An open benchmark suite and reference baselines for high-entropy alloy phase prediction.
Project description
hea-bench
An open, reproducible benchmark suite and reference baselines for high-entropy alloy (HEA) phase prediction.
TL;DR
- A consolidated, deduplicated open dataset of 7,784 experimentally characterized multi-principal element alloys, merged from three primary sources (Borg 2020, Pei 2020, Peivaste 2023) with per-row source provenance.
- Reference baseline implementations of the four canonical empirical phase-prediction rules (Yeh ΔSmix, Zhang δ, Guo-Liu VEC, Yang-Zhang Ω), wrapped as proper diagnostic classifiers with sensitivity / specificity / Wilson 95% CIs.
- A clean, dependency-free Python API (
pip install hea-bench) and an in-browser frontend that runs the same library via Pyodide/WebAssembly — no install, no server, no JavaScript re-implementation.
Using an AI coding agent to integrate this? See AGENTS.md for a machine-oriented guide to the API, exact return types and units, the fastest path to each task, and the mistakes to avoid.
Headline benchmark numbers (v0.1.0)
Running the four canonical rules against the consolidated benchmark produces the reference baselines below. These are pinned in tests so any drift in dataset, descriptor code, or rule thresholds surfaces as a test failure.
| Rule | n_eval | Accuracy | Sens (single-phase) | Spec (multi-phase) | Youden's J |
|---|---|---|---|---|---|
| Zhang δ < 6.5% | 6,651 | 56.7% | 99.0% | 8.5% | 0.075 |
| Yang Ω > 1.1 | 6,651 | 54.4% | 95.8% | 7.4% | 0.032 |
The Guo–Liu VEC rule predicts crystal structure rather than single-vs-multi, so it's evaluated stratified to single-phase observations (BCC|FCC only):
| Rule | n_eval | Accuracy | FCC sensitivity | BCC sensitivity |
|---|---|---|---|---|
| Guo–Liu VEC (FCC if VEC ≥ 8.0, BCC if VEC < 6.87) | 3,463 | 66.9% | 92.4% | 48.3% |
Yeh ΔSmix is descriptive (no phase-prediction claim attached) — 47% of the consolidated benchmark passes the 1.5R HEA-class threshold, 37% sits in the MEA bin, 16% is dilute.
The publishable observation: on a consolidated benchmark drawn from three independent open sources, both binary rules collapse to "predict single-phase almost always" (Youden's J ~ 0.03–0.08), and the VEC rule misses about half of observed BCC alloys despite catching 92% of FCC alloys. The canonical rules generalize poorly.
Quick start (Python)
pip install hea-bench
import hea_bench
cantor = {"Co": 0.2, "Cr": 0.2, "Fe": 0.2, "Mn": 0.2, "Ni": 0.2}
hea_bench.smix(cantor) # 13.381 J/(mol·K) = R · ln 5
hea_bench.delta(cantor) # 3.164 % atomic-size mismatch
hea_bench.vec(cantor) # 8.0 valence electrons
hea_bench.mixing_enthalpy(cantor) # -4.16 kJ/mol (Miedema)

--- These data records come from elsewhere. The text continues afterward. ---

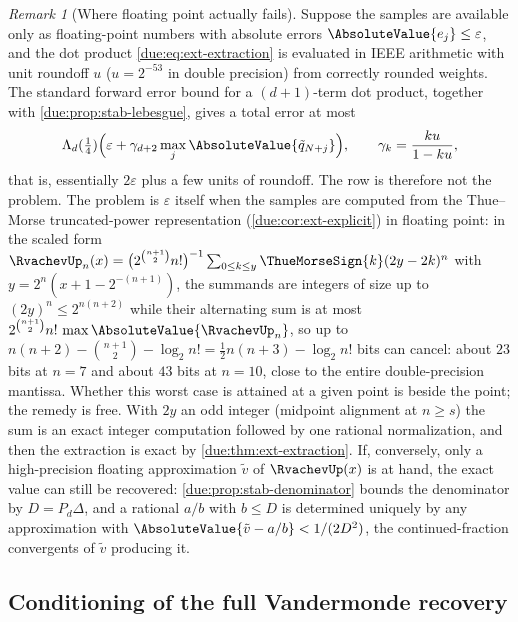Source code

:\documentclass[11pt,oneside]{article}
\theoremstyle{plain}
\theoremstyle{definition}
\theoremstyle{remark}
\newtheorem{remark}[theorem]{Remark}
\newcommand{\upn}[1]{\RvachevUp_{#1}}
\begin{document}
\begin{remark}[Where floating point actually fails]
\label{due:rmk:stab-float}
Suppose the samples are available only as floating-point numbers with
absolute errors $\AbsoluteValue{e_{j}}\le\varepsilon$, and the dot product
\cref{due:eq:ext-extraction} is evaluated in IEEE arithmetic with unit
roundoff $u$ ($u=2^{-53}$ in double precision) from correctly rounded weights.
The standard forward error bound for a $(d+1)$-term dot product, together with
\cref{due:prop:stab-lebesgue}, gives a total error at most
\[
 \Lambda_{d}(\tfrac14)\Bigl(\varepsilon+\gamma_{d+2}\max_{j}\AbsoluteValue{\tilde q_{N+j}}\Bigr),
 \qquad\gamma_{k}=\frac{ku}{1-ku},
\]
that is, essentially $2\varepsilon$ plus a few units of roundoff.  The row is
therefore not the problem.  The problem is $\varepsilon$ itself when the
samples are computed from the Thue--Morse truncated-power representation
(\cref{due:cor:ext-explicit}) in floating point: in the scaled form
$\upn{n}(x)=\bigl(2^{\binom{n+1}{2}}n!\bigr)^{-1}\sum_{0\le k\le y}
\ThueMorseSign{k}(2y-2k)^{n}$ with $y=2^{n}(x+1-2^{-(n+1)})$, the summands are
integers of size up to $(2y)^{n}\le2^{n(n+2)}$ while their alternating sum is
at most $2^{\binom{n+1}{2}}n!\,\max\AbsoluteValue{\upn{n}}$, so up to
$n(n+2)-\binom{n+1}{2}-\log_{2}n!=\tfrac12n(n+3)-\log_{2}n!$ bits can cancel:
about $23$ bits at $n=7$ and about $43$ bits at $n=10$, close to the entire
double-precision mantissa.  Whether this worst case is attained at a given
point is beside the point; the remedy is free.  With $2y$ an odd integer
(midpoint alignment at $n\ge s$) the sum is an exact integer computation
followed by one rational normalization, and then the extraction is exact by
\cref{due:thm:ext-extraction}.  If, conversely, only a high-precision
floating approximation $\tilde v$ of $\RvachevUp(x)$ is at hand, the exact
value can still be recovered: \cref{due:prop:stab-denominator} bounds the
denominator by $D=P_{d}\Delta$, and a rational $a/b$ with $b\le D$ is
determined uniquely by any approximation with
$\AbsoluteValue{\tilde v-a/b}<1/(2D^{2})$, the continued-fraction convergents
of $\tilde v$ producing it.
\end{remark}

\subsection{Conditioning of the full Vandermonde recovery}
\end{document}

hea_bench.omega(cantor) # 5.79 (Yang-Zhang)
# Apply the canonical rules
from hea_bench.rules import zhang_delta, yang_omega, guo_vec
zhang_delta.predict(cantor) # 'single-phase'
yang_omega.predict(cantor) # 'single-phase'
guo_vec.predict(cantor) # 'FCC'
# Run the full rule benchmark against the consolidated v0.1.0 dataset
from hea_bench.evaluate import build_report
report = build_report()
print(report["rules"]["zhang_delta_6_5"]["accuracy"]) # 0.5670
Quick start (CLI)
hea-bench --version
python -m hea_bench.evaluate # run all 4 rules on v0.1.0
python -m hea_bench.benchmark.coverage # coverage analysis on v0.1.0
Quick start (browser, no install)
The same Python library runs in a browser tab via Pyodide. After cloning:
python -m http.server 8000 --directory web
# open http://localhost:8000
First load downloads the Pyodide runtime (~10 MB, cached after) and
the hea_bench wheel. Then the in-page UI computes descriptors
locally — same code, same numerics, no server.
Architecture
┌────────────────────────────┐
│ data/consolidated/v0.1.0/ │
│ - consolidated.csv │
│ - rule_baselines.json │
│ - coverage_report.json │
│ - manifest.json │
└─────────────▲──────────────┘
│
│ produced by
│
┌─────────────────────┐ ┌───────────────┴───────────────┐
│ data/raw/ │ │ src/hea_bench/ │
│ - borg2020/ │───►│ - benchmark/ │
│ - pei2020/ │ │ consolidate.py │
│ - peivaste/ │ │ coverage.py │
│ (per-source READMEs│ │ loaders/{borg,pei,...}.py│
│ + provenance) │ │ - descriptors/{size, vec, │
└─────────────────────┘ │ melting, miedema, omega} │
│ - rules/{yeh, zhang, │
│ guo, yang} │
│ - classifiers/ │
│ diagnostic_stats.py │
│ - evaluate.py │
└──────────────┬────────────────┘
│
│ also runs in
▼
┌──────────────────────────────┐
│ web/ (Pyodide front-end) │
│ - index.html │
│ - dist/hea_bench-*.whl │
└──────────────────────────────┘
What's in the benchmark
data/consolidated/v0.1.0/consolidated.csv — 7,784 unique
compositions × 14 columns:
composition_key— alphabetically sorted element symbols + 4-decimal mole fractions, the canonical join keyn_elements,sources(semicolon-separated)canonical_phase— one ofBCC/FCC/HCP/multi-phase(blank when the contributing sources disagree)has_conflict— 1 when the canonical_phase is blank because of a source-label disagreement- Per-source canonical and raw labels preserved verbatim
borg_processing,borg_doi,source_row_idsfor provenance
100 of the 7,784 compositions are cross-source label conflicts — flagged for downstream resolution rather than silently picked. The sources are: Borg 2020 (740 alloys), Pei 2020 (1,209 alloys), Peivaste 2023 (7,747 alloys).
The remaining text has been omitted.